The announcement comes on top of the launch last week of a £15 million Renewable Community Energy Fund to help community groups with the cost of feasibility studies and seeking planning permission.
DECC is also keen to explore what needs to be done to kickstart even more projects across the UK, with a call for evidence currently underway and the UK’s first community energy strategy to be launched in the Autumn.
The call for evidence wants to hear about the potential benefits of community energy, the barriers to community energy, and what might be innovative and new approaches.
The proposed changes to the FITs rules will be made as part of the Energy Bill process. Once this Bill comes into force, the Government will consult on what it will mean in practice for community schemes.
The Solar Trade Association welcomed the proposals. Its chief executive, Paul Barwell, said: “Community solar farms on lower grade agricultural land help farmers diversify their risk away from increased weather risks to their land, while at the same time fostering dual purpose land use and biodiversity. Community ownership will help secure better community acceptance for more ambitious solar farms over the existing 5MW threshold.”

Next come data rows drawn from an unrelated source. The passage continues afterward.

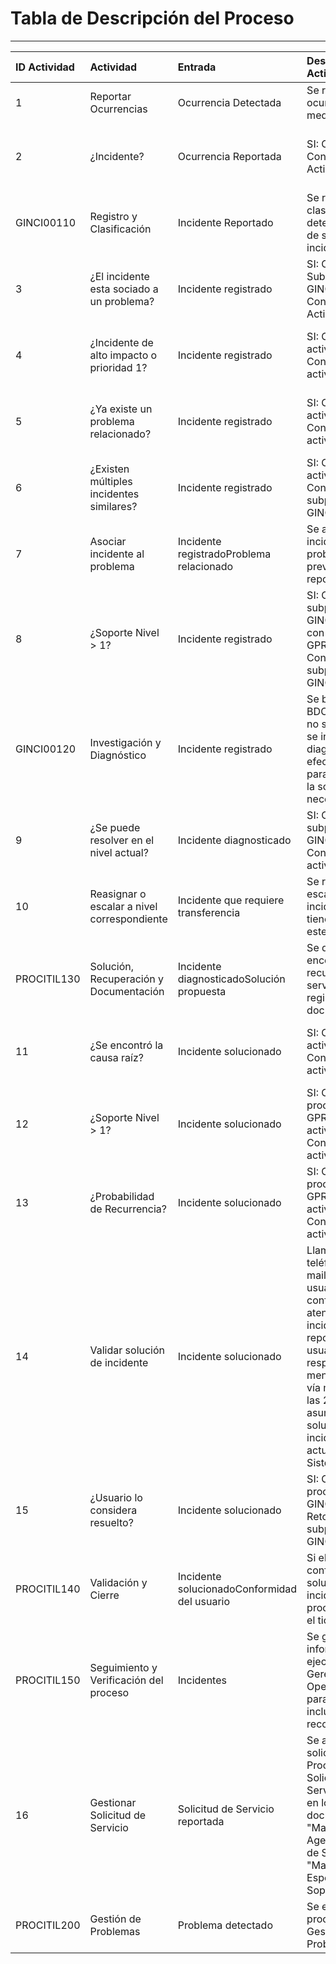 # Tabla de Descripción del Proceso

---

| ID Actividad | Actividad | Entrada | Descripción de la Actividad | Salida | Rol-Participante |
| :--- | :--- | :--- | :--- | :--- | :--- |
| 1 | Reportar Ocurrencias | Ocurrencia Detectada | Se reporta ocurrencia mediante Jira | Ocurrencia Reportada | E: Usuario |
| 2 | ¿Incidente? | Ocurrencia Reportada | SI: Continua / NO: Continúa con Actividad 16 |  | E: Soporte de Incidentes 1er Nivel / C: Usuario |
| GINCI00110 | Registro y Clasificación | Incidente Reportado | Se registra, clasifica y determina grado de severidad del incidente | Incidente Registrado | E: Soporte de incidetes 1er Nivel |
| 3 | ¿El incidente esta sociado a un problema? | Incidente registrado | SI: Continúa con SubProceso GINCI00120 / NO: Continúa con Actividad 4 |  | E: Soporte de incidentes 1er Nivel |
| 4 | ¿Incidente de alto impacto o prioridad 1? | Incidente registrado | SI: Continúa con actividad 5.NO: Continúa con actividad 6. |   | E: Soporte de incidentes 1o / No Nivel |
| 5 | ¿Ya existe un problema relacionado? | Incidente registrado | SI: Continúa con actividad 7.NO: Continúa con actividad 8. |   | E: Soporte de incidentes 1o / No Nivel |
| 6 | ¿Existen múltiples incidentes similares? | Incidente registrado | SI: Continúa con actividad 5.NO: Continúa con subproceso GINCI00120. |   | E: Soporte de incidentes 1o / No Nivel |
| 7 | Asociar incidente al problema | Incidente registradoProblema relacionado | Se asocia el incidente con un problema previamente reportado. | Incidente registrado (asociado a problema) | E: Soporte de incidentes 1o / No Nivel |
| 8 | ¿Soporte Nivel &gt; 1? | Incidente registrado | SI: Continúa con subproceso GINCI00120 y con proceso GPROB00100.NO: Continúa con subproceso GINCI00120. |   | E: Soporte de incidentes 1o / No Nivel |
| GINCI00120 | Investigación y Diagnóstico | Incidente registrado | Se busca en la BDC la solución, si no se encuentra se investiga y diagnostica. Se efectúan cambios para implementar la solución, de ser necesario. | Incidente diagnosticado | E: Soporte de incidentes 1o / No Nivel |
| 9 | ¿Se puede resolver en el nivel actual? | Incidente diagnosticado | SI: Continúa con subproceso GINCI00130.NO: Continúa con actividad 10. |   | E: Soporte de incidentes 1o / No Nivel |
| 10 | Reasignar o escalar a nivel correspondiente | Incidente que requiere transferencia | Se reasigna o escala un incidente que no tiene solución en este nivel. | Incidente reasignado | E: Soporte de incidentes 1o / No Nivel |
| PROCITIL130 | Solución, Recuperación y Documentación | Incidente diagnosticadoSolución propuesta | Se da la solución encontrada se recupera el servicio, se registra y se documenta. | Incidente solucionado  | E: Soporte de incidentes 1o / No Nivel |
| 11 | ¿Se encontró la causa raíz? | Incidente solucionado | SI: Continúa con actividad 12.NO: Continúa con actividad 13. |   | E: Soporte de incidentes 1o / No Nivel |
| 12 | ¿Soporte Nivel &gt; 1? | Incidente solucionado | SI: Continúa con proceso GPROB00100 y actividad 13.NO: Continúa con actividad 14. |   | E: Soporte de incidentes 1o / No Nivel |
| 13 | ¿Probabilidad de Recurrencia? | Incidente solucionado | SI: Continúa con proceso GPROB00100 y actividad 14.NO: Continúa con actividad 14. |   | E: Soporte de incidentes 1o / No Nivel |
| 14 | Validar solución de incidente | Incidente solucionado | Llamar por teléfono o enviar mail solicitando al usuario la conformidad de la atención de la incidencia reportada.Si el usuario no responde al mensaje enviado vía mail  dentro de las 24 horas se asumirá como solucionado el incidente y se actualizará el Sistema. | Conformidad de atención | E: Soporte de incidentes 1o / No Nivel |
| 15 | ¿Usuario lo considera resuelto? | Incidente solucionado | SI: Continúa con proceso GINCI00140NO: Retorna a subproceso GINCI00120. |   | E: Soporte de incidentes 1o / No Nivel |
| PROCITIL140 | Validación y Cierre | Incidente solucionadoConformidad del usuario | Si el usuario da su conformidad a la solución del incidente,  se procede a cerrar el ticket. | Incidente cerrado | E: Soporte de incidentes 1o / No Nivel |
| PROCITIL150 | Seguimiento y Verificación del proceso | Incidentes | Se generan informes ejecutivos para la Gerencia de Operaciones TI para su análisis incluyendo sus recomendaciones. | Informes Ejecutivos | E: Gestor de Incidentes |
| 16 | Gestionar Solicitud de Servicio | Solicitud de Servicio reportada | Se atiende la solicitud según el Procedimiento de Solicitud de Servicio descrito en los documentos &quot;Manual del Agente de Centro de Servicios&quot; y &quot;Manual del Especialista de Soporte&quot;. | Solicitud de Servicio cerrada | E: Soporte de incidentes 1o / No Nivel |
| PROCITIL200 | Gestión de Problemas | Problema detectado | Se ejecuta el proceso de Gestión de Problemas. | Problema cerrado | R: Gestor de Problemas |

However, the STA believes that there is still an issue which needs clarifying that is preventing many community schemes from getting off the ground.
Currently all solar schemes over 50kW (the size of e.g. a school scheme) are subject to very stringent capacity constraints. For example, in any quarter, if more than 200MW of capacity of 50kW+schemes is installed, this will result in a 28% cut in all the tariffs from 50kW through to 5MW.
Furthermore, for schemes over 250kW (larger commercial or community schemes), the FIT is too low to work, leading to just a handful of projects at this size since last July. This is despite schemes over 250kW being more cost effective than many large-scale renewables supported under the Renewables Obligation (RO).
STA Head of External Affairs, Leonie Greene, said: “Solar is being unfairly constrained. It is this 'normal' mid-size of solar, dominant in markets overseas, that needs urgent attention.”
The STA is currently finalising its best practice guidance for high standards in solar farm construction, which recommend avoiding prime grade agricultural land, and provide a set of criteria which developers, builders and land tenants can use to ensure best practice.